*** Block opens ***

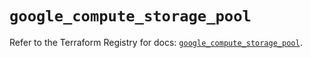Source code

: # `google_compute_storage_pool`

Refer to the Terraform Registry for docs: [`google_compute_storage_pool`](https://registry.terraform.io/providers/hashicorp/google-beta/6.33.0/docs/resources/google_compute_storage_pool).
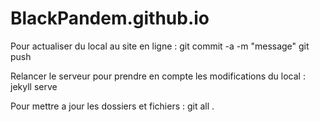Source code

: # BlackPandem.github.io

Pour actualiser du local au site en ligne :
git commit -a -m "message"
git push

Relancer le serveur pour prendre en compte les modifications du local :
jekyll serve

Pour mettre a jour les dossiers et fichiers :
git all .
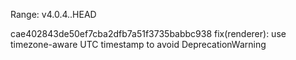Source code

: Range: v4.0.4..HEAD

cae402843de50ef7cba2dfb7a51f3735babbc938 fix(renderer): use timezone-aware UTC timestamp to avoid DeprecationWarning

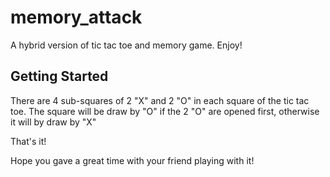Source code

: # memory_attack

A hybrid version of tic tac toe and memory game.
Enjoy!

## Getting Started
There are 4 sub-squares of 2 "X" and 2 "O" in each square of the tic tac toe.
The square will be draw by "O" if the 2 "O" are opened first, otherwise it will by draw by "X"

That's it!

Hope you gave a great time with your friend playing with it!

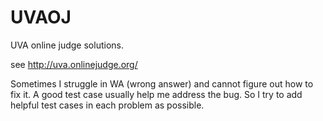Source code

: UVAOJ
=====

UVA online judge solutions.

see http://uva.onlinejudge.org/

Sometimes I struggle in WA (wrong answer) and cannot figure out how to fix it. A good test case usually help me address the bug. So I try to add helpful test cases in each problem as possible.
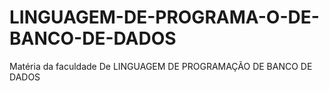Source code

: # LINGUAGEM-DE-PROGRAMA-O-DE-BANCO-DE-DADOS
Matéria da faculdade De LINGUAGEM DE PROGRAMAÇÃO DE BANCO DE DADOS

*** Block closes ***
*** Block opens ***

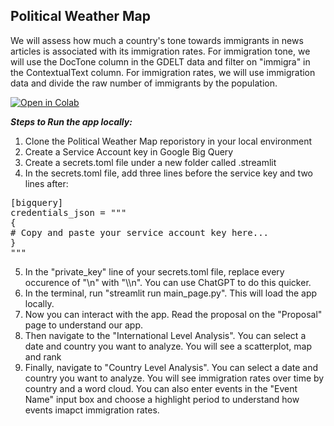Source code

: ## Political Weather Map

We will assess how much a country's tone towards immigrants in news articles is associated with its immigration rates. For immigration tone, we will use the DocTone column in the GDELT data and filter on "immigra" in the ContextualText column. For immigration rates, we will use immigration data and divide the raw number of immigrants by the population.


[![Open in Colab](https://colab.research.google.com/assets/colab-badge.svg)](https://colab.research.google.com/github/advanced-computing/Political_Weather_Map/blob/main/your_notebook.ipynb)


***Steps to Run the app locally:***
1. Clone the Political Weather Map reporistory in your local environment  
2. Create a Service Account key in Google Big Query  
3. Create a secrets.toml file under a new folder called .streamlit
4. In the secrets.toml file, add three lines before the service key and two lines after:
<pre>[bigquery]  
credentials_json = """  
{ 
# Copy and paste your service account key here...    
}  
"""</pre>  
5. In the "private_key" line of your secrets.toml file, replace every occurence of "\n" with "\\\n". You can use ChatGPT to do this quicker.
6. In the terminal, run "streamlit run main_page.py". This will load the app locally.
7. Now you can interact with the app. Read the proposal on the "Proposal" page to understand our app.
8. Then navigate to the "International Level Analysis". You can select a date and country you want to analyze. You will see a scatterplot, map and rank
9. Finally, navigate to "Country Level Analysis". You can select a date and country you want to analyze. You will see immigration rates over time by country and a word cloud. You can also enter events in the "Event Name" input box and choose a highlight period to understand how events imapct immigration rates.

*** Block closes ***

What is required → Bring together every line in the entries that holds the string "locally".

Answer →
***Steps to Run the app locally:***
6. In the terminal, run "streamlit run main_page.py". This will load the app locally.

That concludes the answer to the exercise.